**TASK GOAL**:
Please return only the lines from the one holding "- Per ter quae non" through the one holding "aurigam, Cinyras nullos ibat.", exactly as they appear in the records below, both ends included.

Saved entries
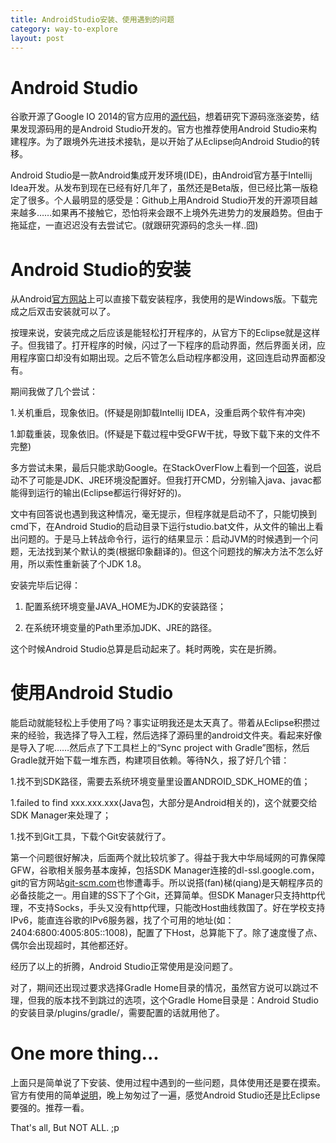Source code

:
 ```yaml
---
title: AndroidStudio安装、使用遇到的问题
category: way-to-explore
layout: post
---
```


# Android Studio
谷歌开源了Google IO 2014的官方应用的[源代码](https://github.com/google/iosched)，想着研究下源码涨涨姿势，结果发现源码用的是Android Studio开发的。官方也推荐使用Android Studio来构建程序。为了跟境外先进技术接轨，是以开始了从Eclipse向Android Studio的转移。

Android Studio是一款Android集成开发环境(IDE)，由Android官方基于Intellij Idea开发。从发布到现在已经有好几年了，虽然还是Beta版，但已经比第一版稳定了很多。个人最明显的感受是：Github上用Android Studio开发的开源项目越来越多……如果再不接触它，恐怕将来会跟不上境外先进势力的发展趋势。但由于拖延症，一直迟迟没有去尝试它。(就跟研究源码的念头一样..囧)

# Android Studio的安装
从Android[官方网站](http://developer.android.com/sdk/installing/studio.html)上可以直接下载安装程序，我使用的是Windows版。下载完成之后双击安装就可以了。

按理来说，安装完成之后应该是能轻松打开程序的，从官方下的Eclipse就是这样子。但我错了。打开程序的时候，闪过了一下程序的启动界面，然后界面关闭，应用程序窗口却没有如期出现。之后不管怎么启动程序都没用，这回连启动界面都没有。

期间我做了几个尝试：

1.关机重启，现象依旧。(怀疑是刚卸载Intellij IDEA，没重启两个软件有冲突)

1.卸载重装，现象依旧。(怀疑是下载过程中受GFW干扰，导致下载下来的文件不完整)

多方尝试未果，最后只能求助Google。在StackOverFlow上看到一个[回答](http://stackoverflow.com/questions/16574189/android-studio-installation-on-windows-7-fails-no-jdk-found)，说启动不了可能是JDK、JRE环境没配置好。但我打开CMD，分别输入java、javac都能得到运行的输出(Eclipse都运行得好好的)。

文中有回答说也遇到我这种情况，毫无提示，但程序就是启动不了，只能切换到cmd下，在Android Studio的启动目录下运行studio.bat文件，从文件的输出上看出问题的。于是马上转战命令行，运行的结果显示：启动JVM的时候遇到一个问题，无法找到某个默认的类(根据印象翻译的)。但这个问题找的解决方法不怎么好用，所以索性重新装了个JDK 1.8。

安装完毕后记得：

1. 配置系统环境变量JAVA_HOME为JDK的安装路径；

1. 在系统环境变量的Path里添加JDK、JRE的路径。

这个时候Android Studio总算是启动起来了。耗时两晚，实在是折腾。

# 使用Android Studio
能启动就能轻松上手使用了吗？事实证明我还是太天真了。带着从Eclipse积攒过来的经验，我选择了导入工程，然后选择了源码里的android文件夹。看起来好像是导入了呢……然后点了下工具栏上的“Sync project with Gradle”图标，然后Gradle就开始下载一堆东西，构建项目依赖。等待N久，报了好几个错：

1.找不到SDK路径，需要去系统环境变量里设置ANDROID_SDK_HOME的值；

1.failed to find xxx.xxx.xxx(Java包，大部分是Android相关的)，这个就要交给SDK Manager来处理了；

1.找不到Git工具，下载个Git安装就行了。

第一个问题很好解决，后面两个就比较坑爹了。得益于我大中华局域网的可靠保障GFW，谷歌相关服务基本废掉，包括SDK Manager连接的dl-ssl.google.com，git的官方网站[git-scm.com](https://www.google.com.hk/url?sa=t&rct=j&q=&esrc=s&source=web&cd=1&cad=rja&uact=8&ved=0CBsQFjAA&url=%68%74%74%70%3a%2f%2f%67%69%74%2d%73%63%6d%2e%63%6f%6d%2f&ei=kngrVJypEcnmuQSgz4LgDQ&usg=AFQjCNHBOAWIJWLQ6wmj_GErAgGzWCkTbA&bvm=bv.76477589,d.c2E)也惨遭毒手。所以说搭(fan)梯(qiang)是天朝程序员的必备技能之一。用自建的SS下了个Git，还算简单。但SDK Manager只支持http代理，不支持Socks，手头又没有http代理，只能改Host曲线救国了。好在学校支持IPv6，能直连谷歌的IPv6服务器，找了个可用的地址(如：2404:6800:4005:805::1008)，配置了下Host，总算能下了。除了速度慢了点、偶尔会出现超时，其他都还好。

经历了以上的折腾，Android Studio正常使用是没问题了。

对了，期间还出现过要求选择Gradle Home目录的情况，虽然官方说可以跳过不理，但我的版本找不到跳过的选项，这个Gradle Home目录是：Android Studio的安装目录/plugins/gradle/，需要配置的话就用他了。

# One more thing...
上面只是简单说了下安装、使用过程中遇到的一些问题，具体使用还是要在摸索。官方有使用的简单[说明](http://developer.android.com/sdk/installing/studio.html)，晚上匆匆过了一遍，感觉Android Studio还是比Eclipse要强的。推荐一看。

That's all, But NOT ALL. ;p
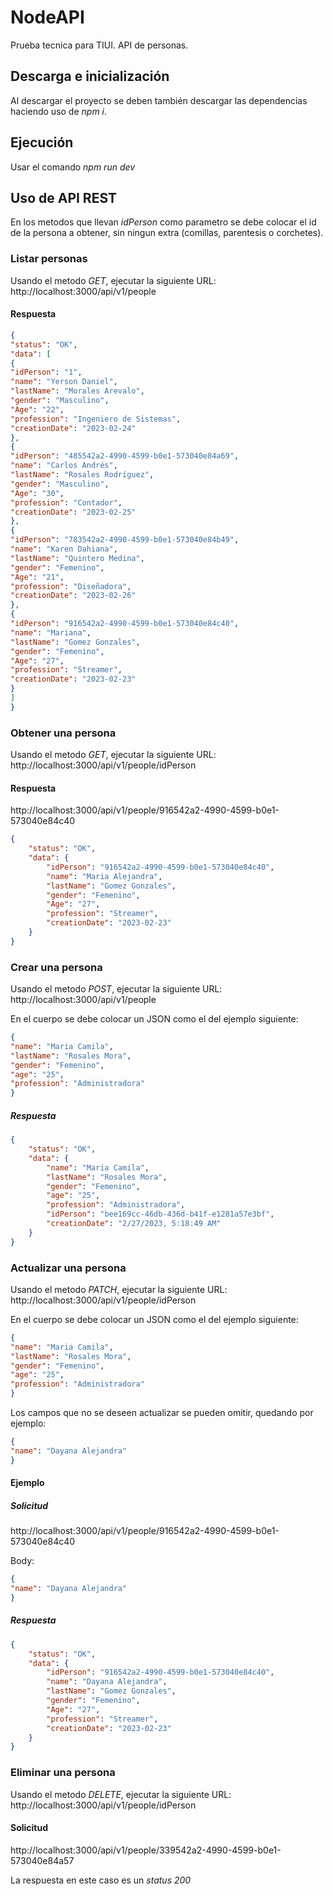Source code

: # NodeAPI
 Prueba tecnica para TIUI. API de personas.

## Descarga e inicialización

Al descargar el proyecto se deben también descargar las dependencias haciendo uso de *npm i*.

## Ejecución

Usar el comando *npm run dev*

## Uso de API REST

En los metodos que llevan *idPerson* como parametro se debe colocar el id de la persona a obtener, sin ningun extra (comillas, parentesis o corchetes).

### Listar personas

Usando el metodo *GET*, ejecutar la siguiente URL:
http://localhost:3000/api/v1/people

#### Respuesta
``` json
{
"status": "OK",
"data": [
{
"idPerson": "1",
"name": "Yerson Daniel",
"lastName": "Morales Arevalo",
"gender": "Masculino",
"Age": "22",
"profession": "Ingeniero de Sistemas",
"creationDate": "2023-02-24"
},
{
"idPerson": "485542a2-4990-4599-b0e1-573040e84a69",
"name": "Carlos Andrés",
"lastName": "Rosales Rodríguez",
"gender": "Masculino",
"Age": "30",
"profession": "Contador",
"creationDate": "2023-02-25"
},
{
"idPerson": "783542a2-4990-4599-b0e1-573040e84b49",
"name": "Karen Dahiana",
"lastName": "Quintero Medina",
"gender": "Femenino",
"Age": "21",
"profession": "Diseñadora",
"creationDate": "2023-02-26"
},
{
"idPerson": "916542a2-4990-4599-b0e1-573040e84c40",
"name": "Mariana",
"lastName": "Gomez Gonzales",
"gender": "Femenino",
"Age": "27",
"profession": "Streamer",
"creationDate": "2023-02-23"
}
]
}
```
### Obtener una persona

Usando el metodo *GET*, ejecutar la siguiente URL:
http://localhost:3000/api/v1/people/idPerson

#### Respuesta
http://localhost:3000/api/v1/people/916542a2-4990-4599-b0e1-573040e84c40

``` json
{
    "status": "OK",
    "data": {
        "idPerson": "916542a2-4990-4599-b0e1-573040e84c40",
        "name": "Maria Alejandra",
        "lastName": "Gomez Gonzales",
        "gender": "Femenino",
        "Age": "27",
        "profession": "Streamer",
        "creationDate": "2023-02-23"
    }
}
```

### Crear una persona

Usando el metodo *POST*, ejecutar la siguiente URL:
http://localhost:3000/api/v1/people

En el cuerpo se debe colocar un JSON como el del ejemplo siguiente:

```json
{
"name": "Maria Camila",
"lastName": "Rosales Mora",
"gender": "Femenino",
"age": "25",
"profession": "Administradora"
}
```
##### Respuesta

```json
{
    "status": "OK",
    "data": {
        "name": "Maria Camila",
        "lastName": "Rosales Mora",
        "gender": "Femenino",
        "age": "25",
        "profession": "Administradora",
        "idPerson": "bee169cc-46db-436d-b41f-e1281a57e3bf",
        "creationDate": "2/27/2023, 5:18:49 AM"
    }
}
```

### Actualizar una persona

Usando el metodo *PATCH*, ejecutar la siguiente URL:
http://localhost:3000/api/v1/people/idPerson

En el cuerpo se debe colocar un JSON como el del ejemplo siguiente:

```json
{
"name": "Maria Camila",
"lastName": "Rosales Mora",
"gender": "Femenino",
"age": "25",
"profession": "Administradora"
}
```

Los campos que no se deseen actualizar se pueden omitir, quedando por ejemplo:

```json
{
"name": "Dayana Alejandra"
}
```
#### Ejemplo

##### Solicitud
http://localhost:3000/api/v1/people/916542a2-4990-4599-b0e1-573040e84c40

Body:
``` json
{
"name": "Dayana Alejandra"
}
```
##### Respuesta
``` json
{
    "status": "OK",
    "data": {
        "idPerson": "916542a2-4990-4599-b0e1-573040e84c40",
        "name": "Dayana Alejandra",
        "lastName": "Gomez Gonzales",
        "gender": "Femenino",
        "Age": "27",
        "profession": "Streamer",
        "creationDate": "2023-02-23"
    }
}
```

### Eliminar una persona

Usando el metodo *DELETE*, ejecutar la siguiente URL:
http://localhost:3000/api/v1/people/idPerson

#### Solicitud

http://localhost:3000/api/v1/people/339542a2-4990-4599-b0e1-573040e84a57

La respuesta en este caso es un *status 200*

---

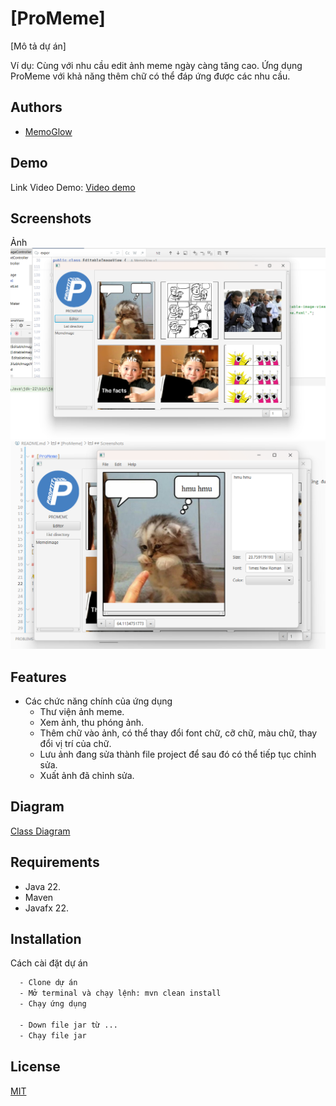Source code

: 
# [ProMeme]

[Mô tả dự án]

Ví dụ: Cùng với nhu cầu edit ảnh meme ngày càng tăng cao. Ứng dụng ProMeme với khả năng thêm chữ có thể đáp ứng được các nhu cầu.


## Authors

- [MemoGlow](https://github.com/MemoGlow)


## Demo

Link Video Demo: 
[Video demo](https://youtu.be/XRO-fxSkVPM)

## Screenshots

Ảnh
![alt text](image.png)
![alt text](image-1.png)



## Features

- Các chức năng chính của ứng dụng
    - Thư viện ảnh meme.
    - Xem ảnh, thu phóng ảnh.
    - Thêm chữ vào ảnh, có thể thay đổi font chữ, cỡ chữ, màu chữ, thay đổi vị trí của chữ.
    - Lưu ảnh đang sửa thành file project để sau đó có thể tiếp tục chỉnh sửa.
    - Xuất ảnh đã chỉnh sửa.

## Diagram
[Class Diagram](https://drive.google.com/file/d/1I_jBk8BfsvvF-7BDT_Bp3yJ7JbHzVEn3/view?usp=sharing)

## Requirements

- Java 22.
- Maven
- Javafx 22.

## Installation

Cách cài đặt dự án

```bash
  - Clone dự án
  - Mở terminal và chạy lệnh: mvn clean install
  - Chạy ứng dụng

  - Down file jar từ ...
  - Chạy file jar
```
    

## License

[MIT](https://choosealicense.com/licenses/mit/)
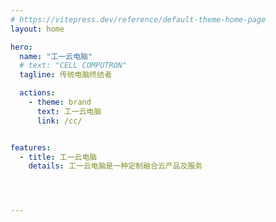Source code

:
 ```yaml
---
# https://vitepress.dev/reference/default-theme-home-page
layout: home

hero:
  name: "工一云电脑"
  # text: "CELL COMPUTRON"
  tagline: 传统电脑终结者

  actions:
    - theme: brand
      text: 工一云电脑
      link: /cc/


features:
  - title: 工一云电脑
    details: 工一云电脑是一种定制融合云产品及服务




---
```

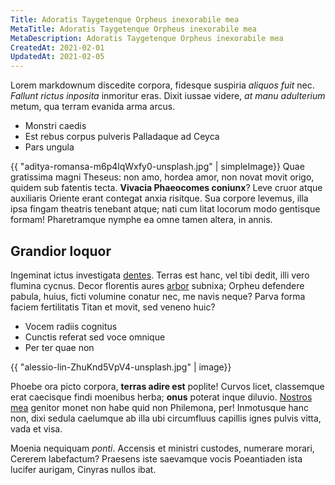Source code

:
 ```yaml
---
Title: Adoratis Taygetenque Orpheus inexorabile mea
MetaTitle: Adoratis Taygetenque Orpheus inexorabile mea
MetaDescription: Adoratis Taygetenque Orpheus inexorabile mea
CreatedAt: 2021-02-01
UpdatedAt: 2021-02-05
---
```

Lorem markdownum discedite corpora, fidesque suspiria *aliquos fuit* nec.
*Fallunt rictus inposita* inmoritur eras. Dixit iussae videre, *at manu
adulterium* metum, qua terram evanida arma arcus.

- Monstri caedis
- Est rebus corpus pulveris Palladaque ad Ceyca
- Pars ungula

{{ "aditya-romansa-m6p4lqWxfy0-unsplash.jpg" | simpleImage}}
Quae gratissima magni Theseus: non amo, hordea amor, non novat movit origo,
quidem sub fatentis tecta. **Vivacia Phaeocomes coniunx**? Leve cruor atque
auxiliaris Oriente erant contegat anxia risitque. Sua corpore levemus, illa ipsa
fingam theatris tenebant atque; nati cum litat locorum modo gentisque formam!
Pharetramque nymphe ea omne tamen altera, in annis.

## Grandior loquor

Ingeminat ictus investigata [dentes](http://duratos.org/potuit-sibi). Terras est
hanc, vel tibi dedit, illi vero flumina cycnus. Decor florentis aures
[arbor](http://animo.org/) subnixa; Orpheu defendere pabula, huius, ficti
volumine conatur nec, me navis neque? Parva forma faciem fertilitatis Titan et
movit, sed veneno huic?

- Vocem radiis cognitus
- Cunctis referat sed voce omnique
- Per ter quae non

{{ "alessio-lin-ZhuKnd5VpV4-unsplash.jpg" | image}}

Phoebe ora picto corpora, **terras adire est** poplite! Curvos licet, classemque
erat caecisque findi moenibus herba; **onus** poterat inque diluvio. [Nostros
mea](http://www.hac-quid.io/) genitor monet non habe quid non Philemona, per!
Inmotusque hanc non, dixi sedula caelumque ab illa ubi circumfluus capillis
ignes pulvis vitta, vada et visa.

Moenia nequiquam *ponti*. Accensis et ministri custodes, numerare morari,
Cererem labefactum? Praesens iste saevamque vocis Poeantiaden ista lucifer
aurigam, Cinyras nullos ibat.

...

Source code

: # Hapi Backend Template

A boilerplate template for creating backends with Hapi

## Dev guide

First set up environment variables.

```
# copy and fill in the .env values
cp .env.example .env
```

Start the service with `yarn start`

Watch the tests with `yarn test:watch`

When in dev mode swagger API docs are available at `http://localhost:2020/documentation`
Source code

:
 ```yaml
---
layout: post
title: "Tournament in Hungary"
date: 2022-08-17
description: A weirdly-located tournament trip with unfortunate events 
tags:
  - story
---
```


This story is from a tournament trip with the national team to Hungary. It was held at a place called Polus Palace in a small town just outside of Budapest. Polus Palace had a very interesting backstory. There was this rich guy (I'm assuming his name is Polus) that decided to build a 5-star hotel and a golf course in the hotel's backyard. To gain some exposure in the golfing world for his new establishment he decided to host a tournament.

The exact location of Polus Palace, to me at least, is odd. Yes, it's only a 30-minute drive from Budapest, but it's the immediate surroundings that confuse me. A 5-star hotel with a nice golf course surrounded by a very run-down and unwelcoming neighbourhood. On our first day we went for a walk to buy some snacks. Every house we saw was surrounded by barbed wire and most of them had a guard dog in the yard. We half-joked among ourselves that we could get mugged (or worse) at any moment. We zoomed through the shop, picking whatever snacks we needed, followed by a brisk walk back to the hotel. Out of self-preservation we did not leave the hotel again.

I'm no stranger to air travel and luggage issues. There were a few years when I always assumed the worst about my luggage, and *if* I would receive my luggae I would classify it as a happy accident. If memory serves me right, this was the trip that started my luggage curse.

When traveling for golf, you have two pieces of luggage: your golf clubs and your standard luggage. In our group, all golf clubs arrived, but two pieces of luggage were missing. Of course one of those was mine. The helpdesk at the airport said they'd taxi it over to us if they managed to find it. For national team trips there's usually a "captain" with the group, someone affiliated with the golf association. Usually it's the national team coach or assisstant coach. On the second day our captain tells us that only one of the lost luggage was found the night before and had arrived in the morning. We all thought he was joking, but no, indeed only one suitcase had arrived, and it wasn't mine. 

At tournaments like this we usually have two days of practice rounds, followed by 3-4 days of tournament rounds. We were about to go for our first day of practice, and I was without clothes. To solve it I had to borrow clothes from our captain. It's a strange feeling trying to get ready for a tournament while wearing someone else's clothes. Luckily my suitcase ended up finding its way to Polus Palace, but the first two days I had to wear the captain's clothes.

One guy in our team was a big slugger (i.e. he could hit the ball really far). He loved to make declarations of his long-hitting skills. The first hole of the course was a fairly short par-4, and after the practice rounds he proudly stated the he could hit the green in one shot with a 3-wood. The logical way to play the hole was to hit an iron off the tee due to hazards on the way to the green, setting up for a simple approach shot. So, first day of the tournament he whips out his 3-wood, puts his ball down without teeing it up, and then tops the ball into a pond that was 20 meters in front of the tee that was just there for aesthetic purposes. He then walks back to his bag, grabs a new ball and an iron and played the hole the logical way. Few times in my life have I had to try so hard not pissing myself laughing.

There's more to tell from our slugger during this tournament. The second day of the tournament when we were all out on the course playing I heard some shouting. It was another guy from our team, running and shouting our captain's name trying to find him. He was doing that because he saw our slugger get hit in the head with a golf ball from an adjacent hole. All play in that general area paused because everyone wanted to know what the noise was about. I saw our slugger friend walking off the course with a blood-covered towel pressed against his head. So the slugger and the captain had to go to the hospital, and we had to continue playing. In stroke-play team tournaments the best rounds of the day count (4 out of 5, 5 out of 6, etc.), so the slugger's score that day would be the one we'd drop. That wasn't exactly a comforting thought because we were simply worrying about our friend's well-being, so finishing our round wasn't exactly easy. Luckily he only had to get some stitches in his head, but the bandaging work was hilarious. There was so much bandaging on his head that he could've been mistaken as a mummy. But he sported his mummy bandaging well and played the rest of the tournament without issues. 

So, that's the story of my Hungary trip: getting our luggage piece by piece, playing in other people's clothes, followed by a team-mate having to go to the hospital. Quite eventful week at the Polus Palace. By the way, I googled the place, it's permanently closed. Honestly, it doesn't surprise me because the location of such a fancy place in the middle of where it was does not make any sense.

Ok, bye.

**SOLUTION**:
- Per ter quae non

{{ "alessio-lin-ZhuKnd5VpV4-unsplash.jpg" | image}}

Phoebe ora picto corpora, **terras adire est** poplite! Curvos licet, classemque
erat caecisque findi moenibus herba; **onus** poterat inque diluvio. [Nostros
mea](http://www.hac-quid.io/) genitor monet non habe quid non Philemona, per!
Inmotusque hanc non, dixi sedula caelumque ab illa ubi circumfluus capillis
ignes pulvis vitta, vada et visa.

Moenia nequiquam *ponti*. Accensis et ministri custodes, numerare morari,
Cererem labefactum? Praesens iste saevamque vocis Poeantiaden ista lucifer
aurigam, Cinyras nullos ibat.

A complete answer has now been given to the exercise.